When a device is suspected of breaking our rules it is delisted. 3DMark scores from delisted devices should not be used to compare devices. Delisted devices appear unranked, and without scores, at the bottom of the 3DMark Device Channel and the Best Mobile Devices list on our website."

If you look at the de-listed devices above, you can see that they do not all use the same SoC nor do they share the same manufacturer. The clear similarities between these devices are the fact that they are manufactured by only two companies and that they are both devices that the companies have touted as their latest and greatest. Even though HTC has released the HTC One Max, it still has the same SoC as the HTC One which is curious that it doesn’t cheat on 3DMark while the HTC One and HTC One Mini do.

Samsung comes as no surprise when it comes to smartphone benchmark cheating, as they had been caught earlier by the guys at Rightware trying to cheat on Basemark’s 3D benchmarks. The truth is that many of these smartphone manufacturers understand the importance of doing well in benchmarks and as a result are trying to optimize for them when they shouldn’t be. The sad truth is that when companies try to compete on paper alone, benchmarks end up becoming a vastly differentiating factor and some companies will go to any length to be the best on paper. Even if they are cheating to do it.

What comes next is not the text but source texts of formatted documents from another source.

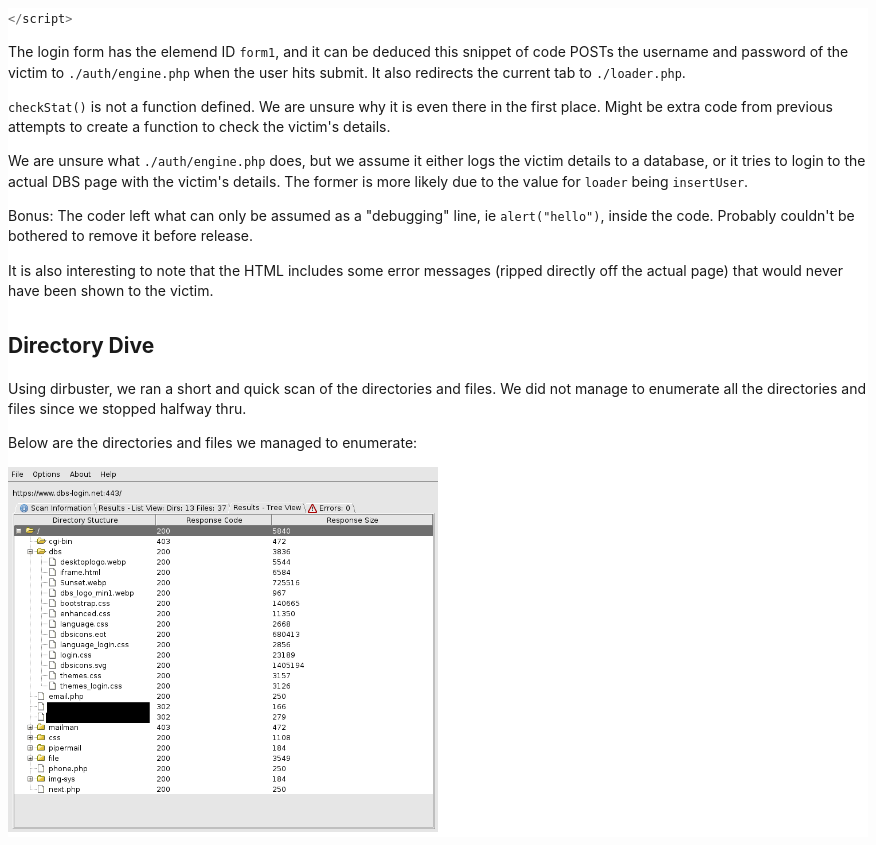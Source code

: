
 ```Javascript
</script>
```

The login form has the elemend ID `form1`, and it can be deduced this snippet of code POSTs the username and password of the victim to `./auth/engine.php` when the user hits submit. It also redirects the current tab to `./loader.php`.

`checkStat()` is not a function defined. We are unsure why it is even there in the first place. Might be extra code from previous attempts to create a function to check the victim's details.

We are unsure what `./auth/engine.php` does, but we assume it either logs the victim details to a database, or it tries to login to the actual DBS page with the victim's details. The former is more likely due to the value for `loader` being `insertUser`.

Bonus: The coder left what can only be assumed as a "debugging" line, ie `alert("hello")`, inside the code. Probably couldn't be bothered to remove it before release.

It is also interesting to note that the HTML includes some error messages (ripped directly off the actual page) that would never have been shown to the victim.



## Directory Dive

Using dirbuster, we ran a short and quick scan of the directories and files. We did not manage to enumerate all the directories and files since we stopped halfway thru.

Below are the directories and files we managed to enumerate:

<img src="Asset04-Dirbuster.png" width="50%" height="50%"><br/>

I applaud the guys at Futuremark for going out and de-listing these devices and making a statement that they will not allow these companies to pull the wool over our eyes when it comes to their devices’ performance. They should adhere to the rules set out by Futuremark as well as their benchmark development program and appreciate any scores that they get and do their best to improve them through engineering, not software optimizations.